Tito de Morais, que criou o site miudossegurosna.net, um projecto que ajuda famílias e escolas a promover a utilização responsável das tecnologias, utiliza estes exemplos para exprimir o seu optimismo pelo potencial da Geração Z para mudar o mundo. “Estes jovens mostram que têm estas noções e comportamentos de cidadania. O que poderão fazer quando chegarem a posições de poder?”
Tito de Morais lamenta apenas que em Portugal aquilo que a Geração Z vai dando a conhecer são “os aspectos menos desejáveis, os mais espampanantes, os mais fúteis e os mais negativos”. Por que razão não apareceram ainda jovens tão influentes como nos casos a que nos referimos lá fora? Tito de Morais tem uma resposta clara: “Não capacitarmos os jovens para eles se assumirem como os seus próprios porta-vozes”.
Em Portugal há já alguns casos de youtubers populares que ganham dinheiro com os vídeos que colocam nessa rede social, mas poucos são aqueles que tentam passar uma mensagem que vá além do humor e de relatos mais superficiais. Kiko is Hot, ou Francisco Soares, um jovem Z de 21 anos, estreou-se no Youtube em 2011 e hoje conta com 97 mil subscritores.
Somos uma geração de transição que está a tentar transformar isto. Quando formos mais velhos acho que as coisas já vão estar muito diferentes. É possível que uma pessoa nasça sem ter na cabeça se será aceite ou não — esse é o meu desejo.
A popularidade que ganhou na rede já lhe permitiu ter programas na televisão e participar em campanhas publicitárias, sendo hoje um dos rostos da WTF, o tarifário da NOS direccionado à Geração Z. Francisco Soares decidiu utilizar o Youtube para “fazer as pessoas rir”, mas começou a receber muitos e-mails de pessoas que viam nele um exemplo de coragem. Kiko is Hot tem um look andrógino, utiliza o cabelo comprido e maquilhagem e assume-se na comunidade LGBT. Então, Francisco Soares decidiu começar a abordar questões mais activistas, abordando temas como a auto-estima, a ansiedade, o bullying e as dificuldades sentidas pelos jovens em se assumirem como gays ou lésbicas. “Sigo muitos bloggers e youtubers lá fora que discutem estas questões, mas no panorama português do Youtube não havia ninguém que falasse dessas coisas mais sérias e decidi ser o primeiro”, diz.
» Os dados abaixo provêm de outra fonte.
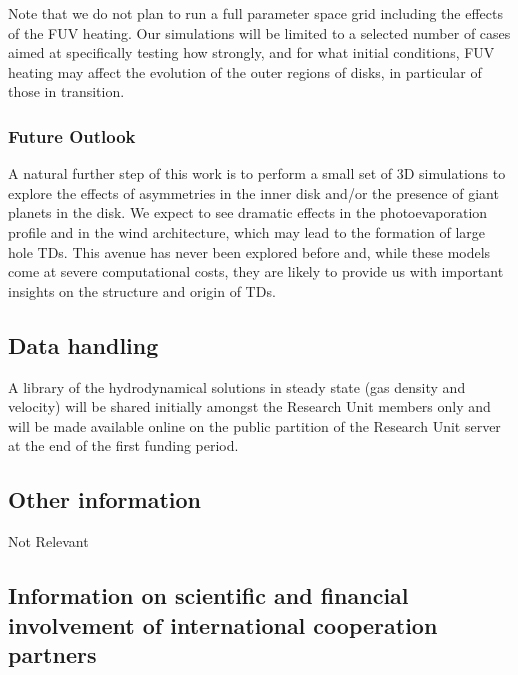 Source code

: \documentclass[10pt,fleqn,twoside]{article}
\begin{document}
Note that we do not plan to run a full
parameter space grid including the effects of the FUV heating. 
Our simulations will be limited to a selected number of cases
aimed at specifically testing how strongly, and for what initial
conditions, FUV heating may affect the evolution of the outer regions
of disks, in particular of those in transition.\\

\subsubsection{Future Outlook}

A natural further step of this work is to perform a small set of 3D
simulations to explore the effects of asymmetries in the inner
disk and/or the presence of giant planets in the disk. We expect to
see dramatic effects in the photoevaporation 
profile and in the wind architecture, which may lead to the formation
of large hole TDs. This avenue has never been explored before and,
while these models come at severe computational costs, they are likely to provide us
with important insights on the structure and origin of TDs. 



\subsection{Data handling}

A library of the hydrodynamical solutions in steady state (gas density
and velocity)  will be shared initially amongst the Research Unit
members only and will be made available online on the public partition
of the Research Unit server at the end of the first funding period. 

\subsection{Other information}

Not Relevant

\subsection{Information on scientific and financial involvement of international cooperation partners}
\end{document}
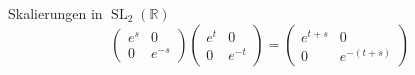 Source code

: \begin{frame}[t]
\begin{columns}[t,onlytextwidth]
\begin{column}{0.48\textwidth}
{\begin{block}{Skalierungen in $\operatorname{SL}_2(\mathbb{R})$}
\[\begin{pmatrix}
e^s&0\\0&e^{-s}
\end{pmatrix}
\begin{pmatrix}
e^t&0\\0&e^{-t}
\end{pmatrix}
=
\begin{pmatrix}
e^{t+s}&0\\0&e^{-(t+s)}
\end{pmatrix}
\]
\end{block}}
\vspace{-12pt}
\end{column}
\end{columns}
\end{frame}
\egroup
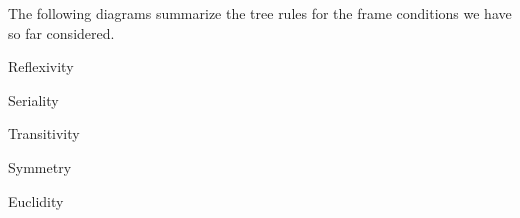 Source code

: The following diagrams summarize the tree rules for the frame conditions we have
so far considered.
%
\begin{center}

  \begin{minipage}[t]{0.3\textwidth} \centering

    Reflexivity
    
    \vspace{-3mm}

  \end{minipage}
  \begin{minipage}[t]{0.3\textwidth} \centering
    Seriality

    \vspace{-3mm}

  \end{minipage}
  \begin{minipage}[t]{0.3\textwidth} \centering
    Transitivity

    \medskip
    
  \end{minipage}
  \bigskip
  
  \begin{minipage}[t]{0.3\textwidth} \centering
    Symmetry

    \medskip
    
  \end{minipage}
  \begin{minipage}[t]{0.3\textwidth} \centering
    Euclidity
    

\end{minipage}
\end{center}

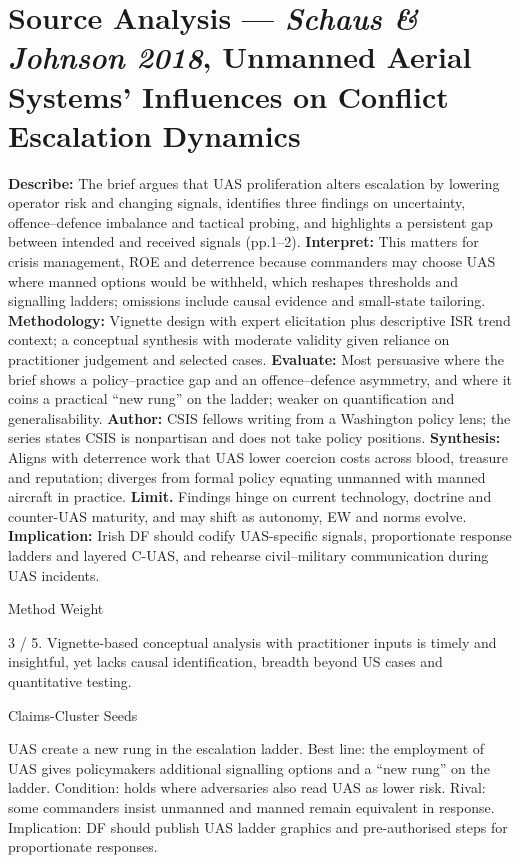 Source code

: \section*{Source Analysis — \textit{Schaus \& Johnson 2018}, Unmanned Aerial Systems’ Influences on Conflict Escalation Dynamics}
\textbf{Describe:} The brief argues that UAS proliferation alters escalation by lowering operator risk and changing signals, identifies three findings on uncertainty, offence–defence imbalance and tactical probing, and highlights a persistent gap between intended and received signals (pp.1–2).
\textbf{Interpret:} This matters for crisis management, ROE and deterrence because commanders may choose UAS where manned options would be withheld, which reshapes thresholds and signalling ladders; omissions include causal evidence and small-state tailoring.
\textbf{Methodology:} Vignette design with expert elicitation plus descriptive ISR trend context; a conceptual synthesis with moderate validity given reliance on practitioner judgement and selected cases.
\textbf{Evaluate:} Most persuasive where the brief shows a policy–practice gap and an offence–defence asymmetry, and where it coins a practical “new rung” on the ladder; weaker on quantification and generalisability.
\textbf{Author:} CSIS fellows writing from a Washington policy lens; the series states CSIS is nonpartisan and does not take policy positions.
\textbf{Synthesis:} Aligns with deterrence work that UAS lower coercion costs across blood, treasure and reputation; diverges from formal policy equating unmanned with manned aircraft in practice.
\textbf{Limit.} Findings hinge on current technology, doctrine and counter-UAS maturity, and may shift as autonomy, EW and norms evolve.
\textbf{Implication:} Irish DF should codify UAS-specific signals, proportionate response ladders and layered C-UAS, and rehearse civil–military communication during UAS incidents.

Method Weight

3 / 5. Vignette-based conceptual analysis with practitioner inputs is timely and insightful, yet lacks causal identification, breadth beyond US cases and quantitative testing.

Claims-Cluster Seeds

UAS create a new rung in the escalation ladder. Best line: the employment of UAS gives policymakers additional signalling options and a “new rung” on the ladder. Condition: holds where adversaries also read UAS as lower risk. Rival: some commanders insist unmanned and manned remain equivalent in response. Implication: DF should publish UAS ladder graphics and pre-authorised steps for proportionate responses.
Sobre a Geração Z, Francisco Soares diz que é “uma geração com pouca produtividade”, que tem dificuldade em “levar um projecto até ao fim”, mas que é, ao mesmo tempo, “muito empreendedora e tem ideias novas, o que se vê nos exemplos de pessoas que pegaram em câmaras e fizeram carreiras disso”, diz. Mas nota também que um dos grandes traços dos jovens Z é o activismo e a luta pelos direitos feministas, LGBT… “Somos uma geração de transição que está a tentar transformar isto. Quando formos mais velhos acho que as coisas já vão estar muito diferentes. É possível que uma pessoa nasça sem ter na cabeça se será aceite ou não — esse é o meu desejo”.
O investigador Daniel Cardoso afirma que a obrigação de estes jovens criarem a sua marca e a sua “biografia do it yourself” abre também espaço “ao debate de temas que estão relacionados com a sexualidade, identidades de género, estruturas relacionais”. É dada grande visibilidade à história de cada um, ao individualismo, a como cada jovem é único. O psicólogo José Morgado não tem certezas na hora de dizer se esta geração vai ser mais tolerante. Isto porque, apesar de estes miúdos serem “mais abertos e mais flexíveis”, as tomadas de posição que têm muitas vezes “não correspondem a mobilizações activas”.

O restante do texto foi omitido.